Chego no trabalho, ligo a cafeteira e preparo o café. Enquanto a cafeteira ferve a água, ligo o computador e abro os principais sites de notícias. As manchetes, dos mais variados tipos, cores e tamanhos, destacam questões políticas e de entretenimento.

Pego a xícara e tomo alguns goles, analisando as principais notícias, que, de acordo com as equipes editoriais, são as que mais merecem atenção: A transferência milionária do jogador de futebol, o beijo de língua da personagem da novela, a volta do menino alquimista desaparecido. Minhas sobrancelhas cerram e eu queimo a língua numa reação involuntária, já que não me empolguei nada com tais fatos, apesar desses fatos serem fundamentais para o bom andamento das conversas nas redes sociais. Se todo mundo está dizendo que isso é importante, então deve ser mesmo. Nitidamente, o problema deve ser eu.

É curioso o fato de que existam indústrias complexas de informação e divulgação de conhecimento, definindo os níveis de relevância de questões relativas à vida cotidiana. Enquanto estamos caminhando, tomando um ônibus ou dormindo, outras pessoas estão trabalhando, produzindo e inspirando reflexões sobre amor, comida, decoração e família. Tudo aquilo que não consegue sequer uma nota de rodapé no jornal do dia. E isso caracteriza uma sociedade secreta, composta por todo mundo, que como eu, gostaria de ler e ouvir outras coisas. Coisas que talvez tenham mais importância, que talvez a gente devesse priorizar.
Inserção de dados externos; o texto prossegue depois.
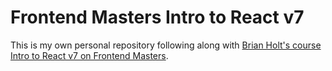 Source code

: # Frontend Masters Intro to React v7

This is my own personal repository following along with [Brian Holt's course Intro to React v7 on Frontend Masters](https://frontendmasters.com/workshops/complete-react-v7/).
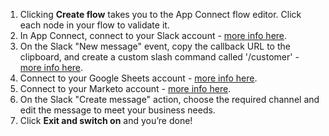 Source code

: 1. Clicking **Create flow** takes you to the App Connect flow editor. Click each node in your flow to validate it.
1. In App Connect, connect to your Slack account - [more info here](https://developer.ibm.com/integration/docs/app-connect/how-to-guides-for-apps/use-ibm-app-connect-slack/).
1. On the Slack "New message" event, copy the callback URL to the clipboard, and create a custom slash command called '/customer' - [more info here](https://developer.ibm.com/integration/docs/app-connect/tutorials-for-ibm-app-connect/creating-event-driven-flow-can-use-slack-perform-action-another-application/). 
1. Connect to your Google Sheets account - [more info here](https://developer.ibm.com/integration/docs/app-connect/how-to-guides-for-apps/use-ibm-app-connect-google-sheets/). 
1. Connect to your Marketo account - [more info here](https://developer.ibm.com/integration/docs/app-connect/how-to-guides-for-apps/use-ibm-app-connect-marketo/).
1. On the Slack "Create message" action, choose the required channel and edit the message to meet your business needs.
1. Click **Exit and switch on** and you’re done!
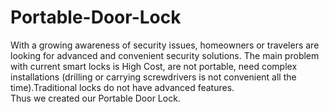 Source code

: # Portable-Door-Lock
With a growing awareness of security issues, homeowners or travelers are looking for advanced and convenient security solutions. The main problem with current smart locks is High Cost, are not portable, need complex installations (drilling or carrying screwdrivers is not convenient all the time).Traditional locks do not have advanced features. 
<br>
Thus we created our Portable Door Lock.
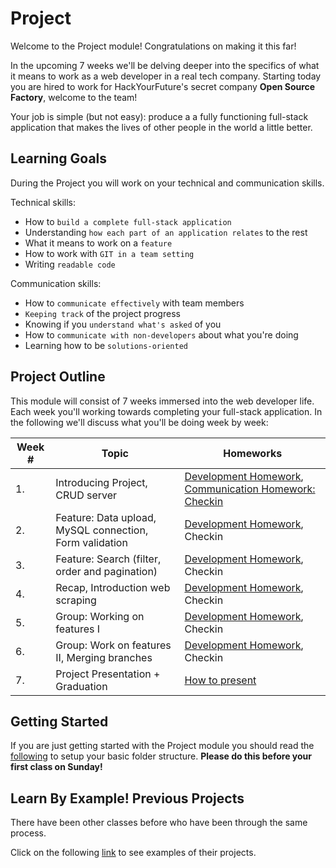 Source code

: # Project

Welcome to the Project module! Congratulations on making it this far!

In the upcoming 7 weeks we'll be delving deeper into the specifics of what it means to work as a web developer in a real tech company. Starting today you are hired to work for HackYourFuture's secret company **Open Source Factory**, welcome to the team!

Your job is simple (but not easy): produce a a fully functioning full-stack application that makes the lives of other people in the world a little better.

## Learning Goals

During the Project you will work on your technical and communication skills.

Technical skills:

- How to `build a complete full-stack application`
- Understanding `how each part of an application relates` to the rest
- What it means to work on a `feature`
- How to work with `GIT in a team setting`
- Writing `readable code`

Communication skills:

- How to `communicate effectively` with team members
- `Keeping track` of the project progress
- Knowing if you `understand what's asked` of you
- How to `communicate with non-developers` about what you're doing
- Learning how to be `solutions-oriented`

## Project Outline

This module will consist of 7 weeks immersed into the web developer life. Each week you'll working towards completing your full-stack application. In the following we'll discuss what you'll be doing week by week:

| Week # | Topic                                                   | Homeworks                                                                                                                       |
| ------ | ------------------------------------------------------- | ------------------------------------------------------------------------------------------------------------------------------- |
| 1.     | Introducing Project, CRUD server                        | [Development Homework](documentation/project-weeks/week1.md), [Communication Homework: Checkin](documentation/guide-checkin.md) |
| 2.     | Feature: Data upload, MySQL connection, Form validation | [Development Homework](documentation/project-weeks/week2.md), Checkin                                                           |
| 3.     | Feature: Search (filter, order and pagination)          | [Development Homework](documentation/project-weeks/week3.md), Checkin                                                           |
| 4.     | Recap, Introduction web scraping                        | [Development Homework](documentation/project-weeks/week4.md), Checkin                                                           |
| 5.     | Group: Working on features I                            | [Development Homework](documentation/project-weeks/week5.md), Checkin                                                           |
| 6.     | Group: Work on features II, Merging branches            | [Development Homework](documentation/project-weeks/week5.md), Checkin                                                           |
| 7.     | Project Presentation + Graduation                       | [How to present](documentation/how-to-present.md)                                                                               |

## Getting Started

If you are just getting started with the Project module you should read the [following](doucmentation/guide-newproject.md) to setup your basic folder structure. **Please do this before your first class on Sunday!**

## Learn By Example! Previous Projects

There have been other classes before who have been through the same process.

Click on the following [link](/projects) to see examples of their projects.

<!-- ## After Project

Congratulations for finishing the Project module! You may call yourself a **worthy** junior web developer now. You are also now part of the HackYourFuture Alumni Network.

What now? Simple! Just go [here](). -->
Há cerca de 13,5 bilhões de anos, a física era tudo o que importava. A matéria, a energia, o tempo e o espaço eram os elementos que definiam o que era importante, e o desenvolvimento da humanidade foi sendo capaz de relativizar o que todos aprendemos, quando pequenos, na escola: A química, a biologia, a filosofia, a revolução cognitiva, agrícola, científica. Nos dias de hoje, temos muitos motivos para refletir sobre liberdade, as relações humanas, a solidariedade e a gentileza; só assim será possível modificar nossas próprias atitudes, aperfeiçoando as formas de ver o mundo na prática. E isso é viver! Qualquer pessoa apostaria, facilmente, que os homens das cavernas, se tivessem tais oportunidades, não perderiam seu tempo lendo sobre o lançamento da nona versão do smartphone da empresa bilionária. Aproveitariam sua vida, pasmem: vivendo.

Tomo o último gole de café e fecho o site de notícias. Decido ir no jardim externo do local onde trabalho, observar as flores e os pássaros. Não consigo me concentrar. Várias pessoas falam alto e discutem a situação econômica do governo, pois é uma situação que envolve todos e é urgente. Desisto e volto a trabalhar. Como sempre, o urgente não deixa tempo para o mais importante.